Doch gibt es auch glückliches zu berichten. Unsere Cousine Urgulania ist hier in der Stadt zur Exegetes gewählt worden. Das ist sowas wie die oberste Tempelaufsicht, auch wenn sie selbst dadurch keine Priesterin ist. Aber dennoch ist es ein wichtiges Amt der Stadt. Vielleicht schreibt sie dir ja auch noch selbst einen Brief und erklärt es etwas genauer, um ehrlich zu sein, ich habe keine Ahnung, was genau sie da macht.
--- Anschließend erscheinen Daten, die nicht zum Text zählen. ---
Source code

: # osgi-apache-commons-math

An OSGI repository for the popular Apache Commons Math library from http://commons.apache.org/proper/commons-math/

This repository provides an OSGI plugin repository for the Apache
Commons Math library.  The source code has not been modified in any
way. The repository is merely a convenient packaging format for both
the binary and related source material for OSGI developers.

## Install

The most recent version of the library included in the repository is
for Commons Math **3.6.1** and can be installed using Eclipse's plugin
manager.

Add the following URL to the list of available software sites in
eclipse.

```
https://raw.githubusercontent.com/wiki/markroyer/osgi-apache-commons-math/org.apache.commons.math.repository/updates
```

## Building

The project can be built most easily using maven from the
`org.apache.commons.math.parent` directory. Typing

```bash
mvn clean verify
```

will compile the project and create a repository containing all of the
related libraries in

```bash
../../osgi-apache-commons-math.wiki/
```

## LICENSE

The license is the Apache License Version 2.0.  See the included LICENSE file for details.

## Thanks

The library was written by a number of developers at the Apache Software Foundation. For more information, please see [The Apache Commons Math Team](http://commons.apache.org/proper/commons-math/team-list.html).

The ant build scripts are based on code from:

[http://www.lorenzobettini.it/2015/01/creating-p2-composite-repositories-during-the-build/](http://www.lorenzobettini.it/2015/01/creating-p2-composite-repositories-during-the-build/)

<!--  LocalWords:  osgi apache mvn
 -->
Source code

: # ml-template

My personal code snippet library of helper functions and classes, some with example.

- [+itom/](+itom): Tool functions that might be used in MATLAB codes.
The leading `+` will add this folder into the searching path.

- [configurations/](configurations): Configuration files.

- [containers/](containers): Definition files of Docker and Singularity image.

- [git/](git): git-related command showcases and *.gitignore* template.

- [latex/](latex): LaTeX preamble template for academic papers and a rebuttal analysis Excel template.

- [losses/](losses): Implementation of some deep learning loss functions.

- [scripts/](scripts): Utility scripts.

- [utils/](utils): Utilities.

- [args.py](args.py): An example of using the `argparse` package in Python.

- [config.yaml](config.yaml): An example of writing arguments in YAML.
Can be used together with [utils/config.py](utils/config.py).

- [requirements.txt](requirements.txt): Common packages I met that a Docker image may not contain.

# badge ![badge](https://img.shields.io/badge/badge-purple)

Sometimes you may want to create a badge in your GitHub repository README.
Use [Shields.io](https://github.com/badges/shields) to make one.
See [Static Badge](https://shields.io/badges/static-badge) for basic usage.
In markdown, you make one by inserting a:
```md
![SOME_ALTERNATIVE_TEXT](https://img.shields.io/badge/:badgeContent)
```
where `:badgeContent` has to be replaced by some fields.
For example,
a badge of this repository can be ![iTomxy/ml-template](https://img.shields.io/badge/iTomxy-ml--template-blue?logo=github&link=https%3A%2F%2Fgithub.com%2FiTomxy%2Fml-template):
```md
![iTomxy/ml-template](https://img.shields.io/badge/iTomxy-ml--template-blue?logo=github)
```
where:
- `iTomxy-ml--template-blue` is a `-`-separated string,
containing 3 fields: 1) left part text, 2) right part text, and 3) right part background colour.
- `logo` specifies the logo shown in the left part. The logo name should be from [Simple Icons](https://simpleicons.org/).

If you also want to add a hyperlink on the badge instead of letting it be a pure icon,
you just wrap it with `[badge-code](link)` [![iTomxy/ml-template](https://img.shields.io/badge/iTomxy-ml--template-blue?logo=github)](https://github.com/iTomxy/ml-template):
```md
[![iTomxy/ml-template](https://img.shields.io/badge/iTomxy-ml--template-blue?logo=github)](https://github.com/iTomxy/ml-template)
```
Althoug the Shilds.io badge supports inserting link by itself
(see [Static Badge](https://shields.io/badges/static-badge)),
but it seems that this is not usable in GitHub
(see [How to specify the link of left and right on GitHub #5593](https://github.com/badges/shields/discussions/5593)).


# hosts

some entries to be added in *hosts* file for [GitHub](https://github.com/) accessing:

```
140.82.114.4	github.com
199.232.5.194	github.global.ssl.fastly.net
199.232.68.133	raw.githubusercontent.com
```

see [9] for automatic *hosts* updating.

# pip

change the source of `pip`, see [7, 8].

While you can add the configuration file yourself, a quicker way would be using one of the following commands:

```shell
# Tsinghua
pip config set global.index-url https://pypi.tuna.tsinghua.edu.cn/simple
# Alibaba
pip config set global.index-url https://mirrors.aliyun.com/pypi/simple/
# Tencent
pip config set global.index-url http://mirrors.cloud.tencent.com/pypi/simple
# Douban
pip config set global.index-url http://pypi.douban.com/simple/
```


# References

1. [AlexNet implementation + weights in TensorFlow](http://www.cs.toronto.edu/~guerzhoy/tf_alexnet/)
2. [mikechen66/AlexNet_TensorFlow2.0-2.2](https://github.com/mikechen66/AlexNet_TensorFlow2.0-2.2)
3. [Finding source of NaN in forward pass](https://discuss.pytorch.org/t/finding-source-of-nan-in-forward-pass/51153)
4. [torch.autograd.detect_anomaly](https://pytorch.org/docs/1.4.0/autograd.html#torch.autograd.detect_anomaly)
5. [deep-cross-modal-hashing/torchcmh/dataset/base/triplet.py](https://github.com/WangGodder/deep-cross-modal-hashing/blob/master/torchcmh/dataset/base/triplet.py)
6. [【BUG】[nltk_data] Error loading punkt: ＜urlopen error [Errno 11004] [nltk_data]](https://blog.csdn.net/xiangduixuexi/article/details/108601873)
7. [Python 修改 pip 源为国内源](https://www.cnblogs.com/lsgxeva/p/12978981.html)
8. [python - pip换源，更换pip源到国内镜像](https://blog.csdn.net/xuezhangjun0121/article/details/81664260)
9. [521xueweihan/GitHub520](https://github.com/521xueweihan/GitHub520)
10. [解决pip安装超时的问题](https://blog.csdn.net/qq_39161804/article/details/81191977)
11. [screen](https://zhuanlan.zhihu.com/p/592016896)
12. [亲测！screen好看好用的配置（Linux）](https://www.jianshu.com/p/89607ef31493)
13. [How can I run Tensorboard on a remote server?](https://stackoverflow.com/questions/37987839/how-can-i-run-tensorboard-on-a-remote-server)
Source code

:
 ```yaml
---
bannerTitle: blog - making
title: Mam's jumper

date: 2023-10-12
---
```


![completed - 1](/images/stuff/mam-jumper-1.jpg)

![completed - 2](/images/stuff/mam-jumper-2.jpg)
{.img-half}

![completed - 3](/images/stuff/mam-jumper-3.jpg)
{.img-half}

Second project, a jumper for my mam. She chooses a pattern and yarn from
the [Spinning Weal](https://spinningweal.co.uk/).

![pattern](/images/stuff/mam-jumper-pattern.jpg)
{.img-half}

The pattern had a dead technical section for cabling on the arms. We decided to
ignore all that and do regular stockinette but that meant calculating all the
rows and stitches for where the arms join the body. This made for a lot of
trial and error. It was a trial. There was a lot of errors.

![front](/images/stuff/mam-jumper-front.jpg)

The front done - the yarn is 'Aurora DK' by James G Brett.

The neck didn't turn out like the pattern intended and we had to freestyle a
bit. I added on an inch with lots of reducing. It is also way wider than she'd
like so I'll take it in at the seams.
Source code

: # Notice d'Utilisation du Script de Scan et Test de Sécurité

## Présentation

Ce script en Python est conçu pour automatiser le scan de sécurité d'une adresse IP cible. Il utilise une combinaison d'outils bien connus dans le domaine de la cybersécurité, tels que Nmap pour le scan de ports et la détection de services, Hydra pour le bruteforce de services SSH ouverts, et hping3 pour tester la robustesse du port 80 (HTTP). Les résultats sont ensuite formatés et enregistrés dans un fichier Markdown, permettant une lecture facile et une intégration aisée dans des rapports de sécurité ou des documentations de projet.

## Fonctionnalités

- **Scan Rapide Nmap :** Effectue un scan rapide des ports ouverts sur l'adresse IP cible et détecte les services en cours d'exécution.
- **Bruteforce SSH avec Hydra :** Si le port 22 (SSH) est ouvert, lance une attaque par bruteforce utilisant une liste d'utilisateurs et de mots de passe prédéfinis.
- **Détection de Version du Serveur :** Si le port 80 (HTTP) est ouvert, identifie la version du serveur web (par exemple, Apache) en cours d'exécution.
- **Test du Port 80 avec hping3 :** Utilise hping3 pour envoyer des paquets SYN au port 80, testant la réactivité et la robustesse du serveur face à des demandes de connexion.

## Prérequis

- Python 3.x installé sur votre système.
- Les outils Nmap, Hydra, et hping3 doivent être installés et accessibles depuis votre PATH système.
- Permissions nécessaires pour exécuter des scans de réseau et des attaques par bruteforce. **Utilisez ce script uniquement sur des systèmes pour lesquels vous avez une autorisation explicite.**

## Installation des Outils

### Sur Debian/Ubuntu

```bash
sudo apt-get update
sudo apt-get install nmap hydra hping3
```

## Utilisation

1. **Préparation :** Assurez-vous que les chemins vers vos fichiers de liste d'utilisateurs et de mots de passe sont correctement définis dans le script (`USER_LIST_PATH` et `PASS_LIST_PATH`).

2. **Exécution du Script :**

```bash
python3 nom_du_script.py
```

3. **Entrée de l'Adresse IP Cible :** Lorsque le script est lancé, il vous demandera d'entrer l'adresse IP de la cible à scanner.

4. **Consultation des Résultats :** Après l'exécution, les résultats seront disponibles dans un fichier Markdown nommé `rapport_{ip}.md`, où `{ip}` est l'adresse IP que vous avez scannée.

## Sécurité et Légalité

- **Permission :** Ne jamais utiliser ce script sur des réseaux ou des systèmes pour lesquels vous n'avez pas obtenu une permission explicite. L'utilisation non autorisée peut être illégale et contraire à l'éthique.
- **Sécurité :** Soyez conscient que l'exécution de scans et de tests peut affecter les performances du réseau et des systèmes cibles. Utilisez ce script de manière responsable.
Ich selber bin Scriba personalis beim Gymnasiarchos der Stadt. (Das ist derjenige,d er für die Ausbildung der Bürger der Stadt zuständig ist.) Ich bin ganz glücklich, hatte ich eigentlich nicht damit gerechnet, dass jemand ein 17-jähriges, unverheiratetes Mädchen einstellen würde. Aber Alexandria ist vielleicht wirklich so dekadent, wie es immer heißt – obwohl ich mich hier durchaus sehr wohl und erfrischend unterhalten fühle. Und ich will mich sicher nicht über die Möglichkeiten, die ich hier habe, beklagen.Unser gemeinsamer Cousin Silanus, dem dieses Haus hier eigentlich gehört, wohnt nicht mehr in Ägypten. Er wurde zum Präfekten der Ala bestellt und ist nun in Confluentes. Er hatte wohl noch keine Zeit, von dort zu schreiben, oder sein Brief ging unter. Auf jeden Fall weiß ich nicht, wie es ihm dort ergeht, aber ich hoffe, gut.
Im Grunde war das auch schon die ganze Familie. Zumindest alles, was mir bekannt ist.
Ich habe mich über deinen Brief sehr gefreut, vielleicht können wir einander ja nun öfter schreiben? Ich fände das sehr schön, zumal wir ja so nah miteinander verwandt sind.
Mit den liebsten Grüßen der Welt!
[Blockierte Grafik: http://img509.imageshack.us/img509/3392/axillaunterschrph0.gif]
So, war ja doch nicht so schwer wie gedacht. Fehlte nur noch ein Brief, vor dem sich Axilla eigentlich lieber drücken wollte.